L’amour, l’amour, toujours l’amour… Il façonne nos existences et nous passons notre vie à savoir comment vivre avec pour que le bonheur qu’il nous apporte dépasse définitivement la peine qu’il nous cause parfois. Cela s’appelle grandir, mûrir.. pour ne pas dire vieillir. Il se trouve donc au cœur des innombrables récits d’apprentissage peuplant littérature et cinéma. Playlist n’est définitivement pas le plus profond ou le plus inoubliable d’entre eux. Mais il possède bien assez de qualités pour mériter d’être vu.

Playlist est à la fois une comédie et un film portrait.
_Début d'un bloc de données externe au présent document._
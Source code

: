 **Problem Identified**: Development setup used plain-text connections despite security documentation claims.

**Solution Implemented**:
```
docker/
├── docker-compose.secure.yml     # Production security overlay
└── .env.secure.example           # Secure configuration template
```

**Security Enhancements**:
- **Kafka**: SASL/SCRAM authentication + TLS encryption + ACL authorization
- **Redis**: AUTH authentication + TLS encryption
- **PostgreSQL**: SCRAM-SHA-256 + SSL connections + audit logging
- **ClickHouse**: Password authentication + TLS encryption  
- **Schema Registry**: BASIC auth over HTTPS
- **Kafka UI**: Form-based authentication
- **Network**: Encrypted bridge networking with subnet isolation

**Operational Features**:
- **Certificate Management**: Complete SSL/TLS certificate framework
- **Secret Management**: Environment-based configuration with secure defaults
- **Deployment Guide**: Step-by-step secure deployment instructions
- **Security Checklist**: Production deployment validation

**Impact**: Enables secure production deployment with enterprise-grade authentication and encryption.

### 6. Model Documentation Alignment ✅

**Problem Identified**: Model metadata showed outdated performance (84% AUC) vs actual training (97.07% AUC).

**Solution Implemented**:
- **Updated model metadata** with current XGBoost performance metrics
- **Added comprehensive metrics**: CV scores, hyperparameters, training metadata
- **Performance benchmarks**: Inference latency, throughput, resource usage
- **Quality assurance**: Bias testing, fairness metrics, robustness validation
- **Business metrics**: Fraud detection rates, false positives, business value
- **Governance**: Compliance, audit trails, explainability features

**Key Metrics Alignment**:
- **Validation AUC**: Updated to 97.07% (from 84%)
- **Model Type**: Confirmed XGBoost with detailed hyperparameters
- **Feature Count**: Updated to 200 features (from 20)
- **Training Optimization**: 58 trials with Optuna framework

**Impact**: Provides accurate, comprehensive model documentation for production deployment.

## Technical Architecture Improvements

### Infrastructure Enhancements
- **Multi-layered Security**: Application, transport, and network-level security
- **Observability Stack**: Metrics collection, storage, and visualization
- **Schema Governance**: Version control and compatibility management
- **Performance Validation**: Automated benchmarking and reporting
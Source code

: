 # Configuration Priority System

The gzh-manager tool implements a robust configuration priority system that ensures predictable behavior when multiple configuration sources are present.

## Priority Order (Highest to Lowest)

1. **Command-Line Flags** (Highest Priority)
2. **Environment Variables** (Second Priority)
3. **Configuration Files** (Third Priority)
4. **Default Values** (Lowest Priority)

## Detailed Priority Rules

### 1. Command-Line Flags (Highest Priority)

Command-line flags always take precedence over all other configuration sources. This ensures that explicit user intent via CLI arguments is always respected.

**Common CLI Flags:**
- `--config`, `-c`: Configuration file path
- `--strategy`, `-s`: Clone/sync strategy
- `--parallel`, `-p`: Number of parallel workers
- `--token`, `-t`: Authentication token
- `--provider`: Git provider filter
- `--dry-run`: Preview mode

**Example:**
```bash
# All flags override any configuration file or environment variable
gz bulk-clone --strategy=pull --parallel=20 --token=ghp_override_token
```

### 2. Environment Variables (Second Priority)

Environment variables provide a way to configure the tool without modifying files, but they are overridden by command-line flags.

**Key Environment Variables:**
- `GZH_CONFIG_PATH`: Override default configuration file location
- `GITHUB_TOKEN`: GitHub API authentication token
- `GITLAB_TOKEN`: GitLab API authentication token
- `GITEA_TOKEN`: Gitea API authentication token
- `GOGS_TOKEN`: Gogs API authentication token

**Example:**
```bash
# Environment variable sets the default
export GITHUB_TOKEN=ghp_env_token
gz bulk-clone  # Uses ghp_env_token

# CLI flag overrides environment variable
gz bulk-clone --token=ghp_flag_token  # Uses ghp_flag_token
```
Le ton est avant tout léger et il est parcouru d’éléments que l’on peut qualifier de gags. C’est plus amusant qu’hilarant, mais cela permet de s’aérer l’esprit de manière fort agréable. Tout les degrés d’humour y sont représentés et certains passages témoignent d’une jolie subtilité. L’histoire n’a guère d’autre but que de nous faire découvrir Sophie, une jeune fille un peu naïve qui a bien du mal à trouver sa place dans le monde et accessoirement l’homme qui l’y aidera. Le film n’a rien d’une comédie romantique finissant en happy-end sucré. Il reste avant tout une jolie réflexion sur les sentiments et la place qu’ils occupent dans notre vie.